§ Task directions
The expected output is each line below containing "bQuiet", copied in full.

Start of Block

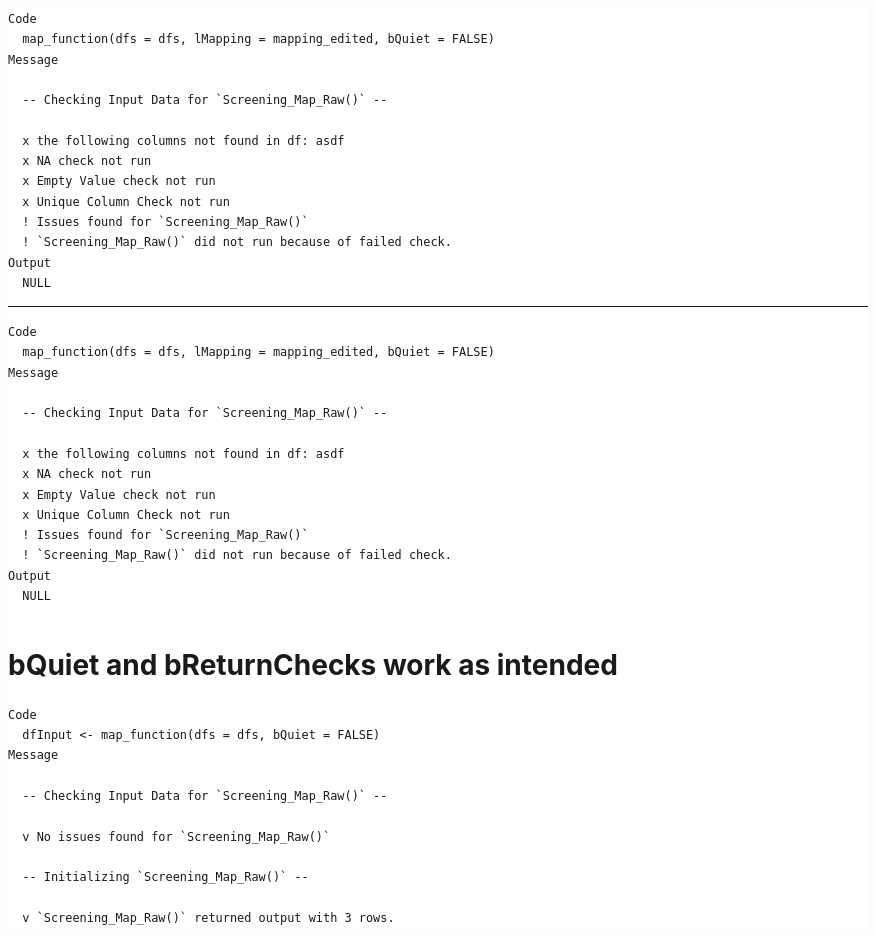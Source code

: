 
    Code
      map_function(dfs = dfs, lMapping = mapping_edited, bQuiet = FALSE)
    Message
      
      -- Checking Input Data for `Screening_Map_Raw()` --
      
      x the following columns not found in df: asdf
      x NA check not run
      x Empty Value check not run
      x Unique Column Check not run
      ! Issues found for `Screening_Map_Raw()`
      ! `Screening_Map_Raw()` did not run because of failed check.
    Output
      NULL

---

    Code
      map_function(dfs = dfs, lMapping = mapping_edited, bQuiet = FALSE)
    Message
      
      -- Checking Input Data for `Screening_Map_Raw()` --
      
      x the following columns not found in df: asdf
      x NA check not run
      x Empty Value check not run
      x Unique Column Check not run
      ! Issues found for `Screening_Map_Raw()`
      ! `Screening_Map_Raw()` did not run because of failed check.
    Output
      NULL

# bQuiet and bReturnChecks work as intended

    Code
      dfInput <- map_function(dfs = dfs, bQuiet = FALSE)
    Message
      
      -- Checking Input Data for `Screening_Map_Raw()` --
      
      v No issues found for `Screening_Map_Raw()`
      
      -- Initializing `Screening_Map_Raw()` --
      
      v `Screening_Map_Raw()` returned output with 3 rows.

End of Block

§ Written response
      map_function(dfs = dfs, lMapping = mapping_edited, bQuiet = FALSE)
      map_function(dfs = dfs, lMapping = mapping_edited, bQuiet = FALSE)
# bQuiet and bReturnChecks work as intended
      dfInput <- map_function(dfs = dfs, bQuiet = FALSE)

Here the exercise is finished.